[proofplan]
The strategy is to reduce to non-negative submartingales via the conditional [Jensen inequality](/theorems/515), then exploit a layer-cake representation of the truncated $p$-th moment $\mathbb{E}[(\min\{X_n^*, K\})^p]$. The layer-cake identity converts the $p$-th moment into an [integral](/page/Integral) over level [sets](/page/Set), where [Doob's maximal inequality](/theorems/1158) bounds each level-set probability. Exchanging the order of integration via Fubini's theorem collapses the double integral into a single expectation, and Hölder's inequality with conjugate exponents $p$ and $p/(p-1)$ decouples $X_n$ from the truncated maximal [function](/page/Function). Dividing by the finite truncated norm and sending the truncation parameter $K \to \infty$ via the [monotone convergence theorem](/theorems/509) yields the sharp constant $p/(p-1)$.
[/proofplan]
[step:Reduce to the case of a non-negative submartingale]
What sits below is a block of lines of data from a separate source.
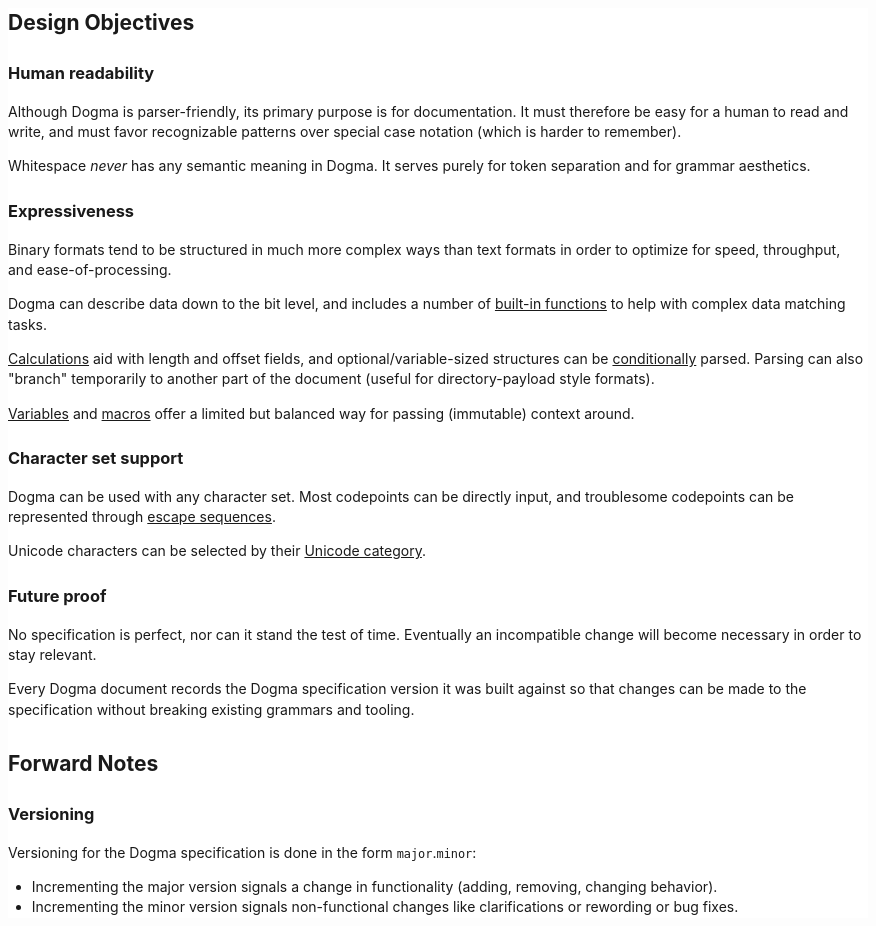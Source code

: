 

Design Objectives
-----------------

### Human readability

Although Dogma is parser-friendly, its primary purpose is for documentation. It must therefore be easy for a human to read and write, and must favor recognizable patterns over special case notation (which is harder to remember).

Whitespace _never_ has any semantic meaning in Dogma. It serves purely for token separation and for grammar aesthetics.

### Expressiveness

Binary formats tend to be structured in much more complex ways than text formats in order to optimize for speed, throughput, and ease-of-processing.

Dogma can describe data down to the bit level, and includes a number of [built-in functions](#builtin-functions) to help with complex data matching tasks.

[Calculations](#calculation) aid with length and offset fields, and optional/variable-sized structures can be [conditionally](#condition) parsed. Parsing can also "branch" temporarily to another part of the document (useful for directory-payload style formats).

[Variables](#variables) and [macros](#macro) offer a limited but balanced way for passing (immutable) context around.

### Character set support

Dogma can be used with any character set. Most codepoints can be directly input, and troublesome codepoints can be represented through [escape sequences](#escape-sequence).

Unicode characters can be selected by their [Unicode category](https://unicode.org/glossary/#general_category).

### Future proof

No specification is perfect, nor can it stand the test of time. Eventually an incompatible change will become necessary in order to stay relevant.

Every Dogma document records the Dogma specification version it was built against so that changes can be made to the specification without breaking existing grammars and tooling.



Forward Notes
-------------

### Versioning

Versioning for the Dogma specification is done in the form `major`.`minor`:

* Incrementing the major version signals a change in functionality (adding, removing, changing behavior).
* Incrementing the minor version signals non-functional changes like clarifications or rewording or bug fixes.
If $X = (X_n)_{n \geq 0}$ is a martingale adapted to $(\mathcal{F}_n)_{n \geq 0}$, then the process $|X| = (|X_n|)_{n \geq 0}$ is a non-negative submartingale. To verify this, fix $n \geq 0$. Since $X_n$ is $\mathcal{F}_n$-measurable and $|\cdot|$ is Borel, $|X_n|$ is $\mathcal{F}_n$-measurable. Since $X_n \in L^p(\Omega, \mathcal{F}, \mathbb{P})$ with $p > 1$, we have $\mathbb{E}[|X_n|] \leq \mathbb{E}[|X_n|^p]^{1/p} < \infty$ by [Jensen's Inequality](/theorems/515) applied to the concave function $t \mapsto t^{1/p}$ on $[0, \infty)$. For the submartingale property, the function $\varphi: \mathbb{R} \to \mathbb{R}$, $x \mapsto |x|$ is convex, so the conditional Jensen inequality gives
\begin{align*}
\mathbb{E}[|X_{n+1}| \mid \mathcal{F}_n] \geq |\mathbb{E}[X_{n+1} \mid \mathcal{F}_n]| = |X_n| \quad \text{a.s.}
\end{align*}
where the final equality uses the martingale property $\mathbb{E}[X_{n+1} \mid \mathcal{F}_n] = X_n$ a.s. Since $\sup_{k \leq n} |X_k| = X_n^*$ regardless of whether we work with $X$ or $|X|$, and $\|X_n\|_p = \||X_n|\|_p$, it suffices to prove the inequality for non-negative submartingales. We assume henceforth that $X_n \geq 0$ a.s. for all $n \geq 0$ and that $(X_n)_{n \geq 0}$ is a submartingale.
[guided]
Why must we reduce to submartingales rather than proving the inequality directly for martingales? The proof relies on [Doob's Maximal Inequality](/theorems/1158), which is stated for non-negative submartingales. That result provides the bound $\lambda \, \mathbb{P}(X_n^* \geq \lambda) \leq \mathbb{E}[X_n \mathbb{1}_{X_n^* \geq \lambda}]$, and the right-hand side requires $X_n \geq 0$ for the inequality to hold (otherwise the indicator-weighted expectation could be negative, making the bound useless).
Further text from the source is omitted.